DESCRIPTION OF THE TASK
Please repeat the records below exactly, skipping any pictures.
EXERCISE DATA Block Start
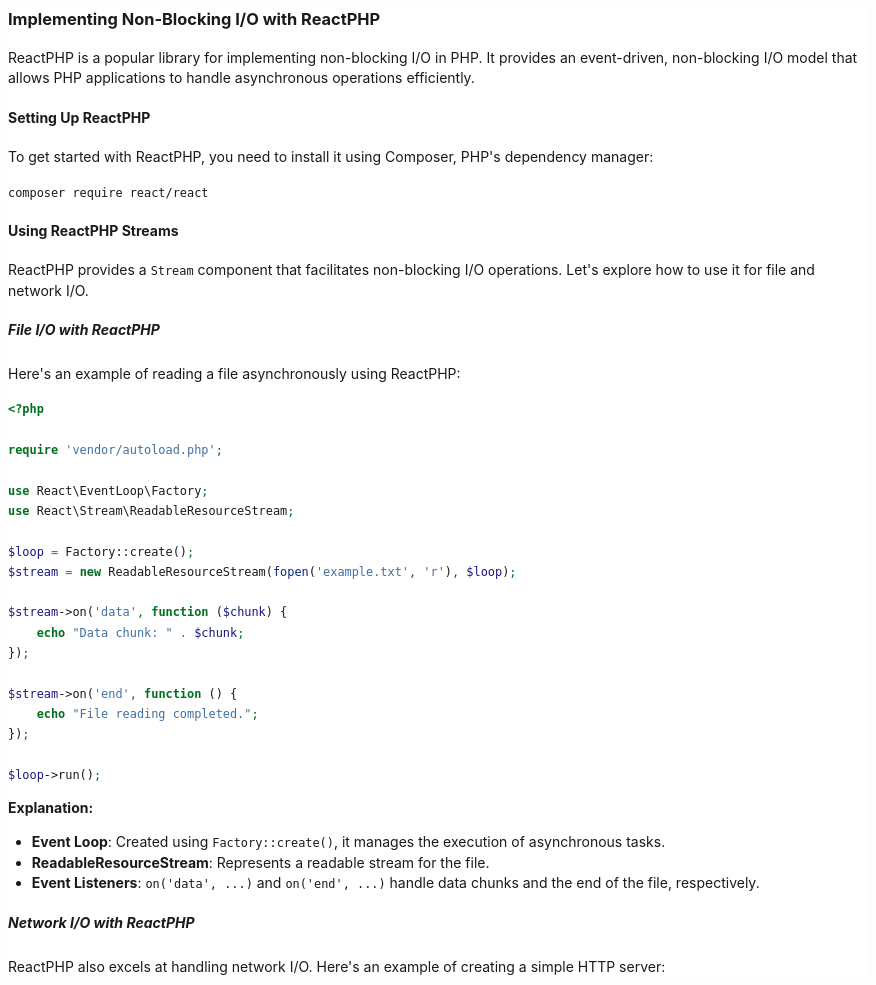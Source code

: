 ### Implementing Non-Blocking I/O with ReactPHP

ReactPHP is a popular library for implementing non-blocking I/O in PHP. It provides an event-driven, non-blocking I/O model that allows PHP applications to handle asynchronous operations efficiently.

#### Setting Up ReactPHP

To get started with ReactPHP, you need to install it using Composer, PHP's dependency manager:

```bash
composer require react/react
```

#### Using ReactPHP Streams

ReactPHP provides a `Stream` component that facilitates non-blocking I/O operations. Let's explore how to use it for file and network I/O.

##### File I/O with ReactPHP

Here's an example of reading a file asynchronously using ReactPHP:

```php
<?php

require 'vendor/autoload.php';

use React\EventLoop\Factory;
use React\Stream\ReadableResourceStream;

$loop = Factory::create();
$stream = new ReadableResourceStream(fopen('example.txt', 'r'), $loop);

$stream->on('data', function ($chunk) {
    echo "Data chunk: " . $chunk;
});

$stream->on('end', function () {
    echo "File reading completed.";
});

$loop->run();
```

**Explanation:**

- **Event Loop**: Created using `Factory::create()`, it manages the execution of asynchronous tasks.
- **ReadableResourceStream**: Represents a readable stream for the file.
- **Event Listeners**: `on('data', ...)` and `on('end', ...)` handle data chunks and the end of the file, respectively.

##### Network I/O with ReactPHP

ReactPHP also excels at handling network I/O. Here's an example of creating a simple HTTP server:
EXERCISE DATA Block End
ANSWER TO THIS PROBLEM
Source code

: ### Implementing Non-Blocking I/O with ReactPHP

ReactPHP is a popular library for implementing non-blocking I/O in PHP. It provides an event-driven, non-blocking I/O model that allows PHP applications to handle asynchronous operations efficiently.

#### Setting Up ReactPHP

To get started with ReactPHP, you need to install it using Composer, PHP's dependency manager:

```bash
composer require react/react
```

#### Using ReactPHP Streams

ReactPHP provides a `Stream` component that facilitates non-blocking I/O operations. Let's explore how to use it for file and network I/O.

##### File I/O with ReactPHP

Here's an example of reading a file asynchronously using ReactPHP:

```php
<?php

require 'vendor/autoload.php';

use React\EventLoop\Factory;
use React\Stream\ReadableResourceStream;

$loop = Factory::create();
$stream = new ReadableResourceStream(fopen('example.txt', 'r'), $loop);

$stream->on('data', function ($chunk) {
    echo "Data chunk: " . $chunk;
});

$stream->on('end', function () {
    echo "File reading completed.";
});

$loop->run();
```

**Explanation:**

- **Event Loop**: Created using `Factory::create()`, it manages the execution of asynchronous tasks.
- **ReadableResourceStream**: Represents a readable stream for the file.
- **Event Listeners**: `on('data', ...)` and `on('end', ...)` handle data chunks and the end of the file, respectively.

##### Network I/O with ReactPHP

ReactPHP also excels at handling network I/O. Here's an example of creating a simple HTTP server:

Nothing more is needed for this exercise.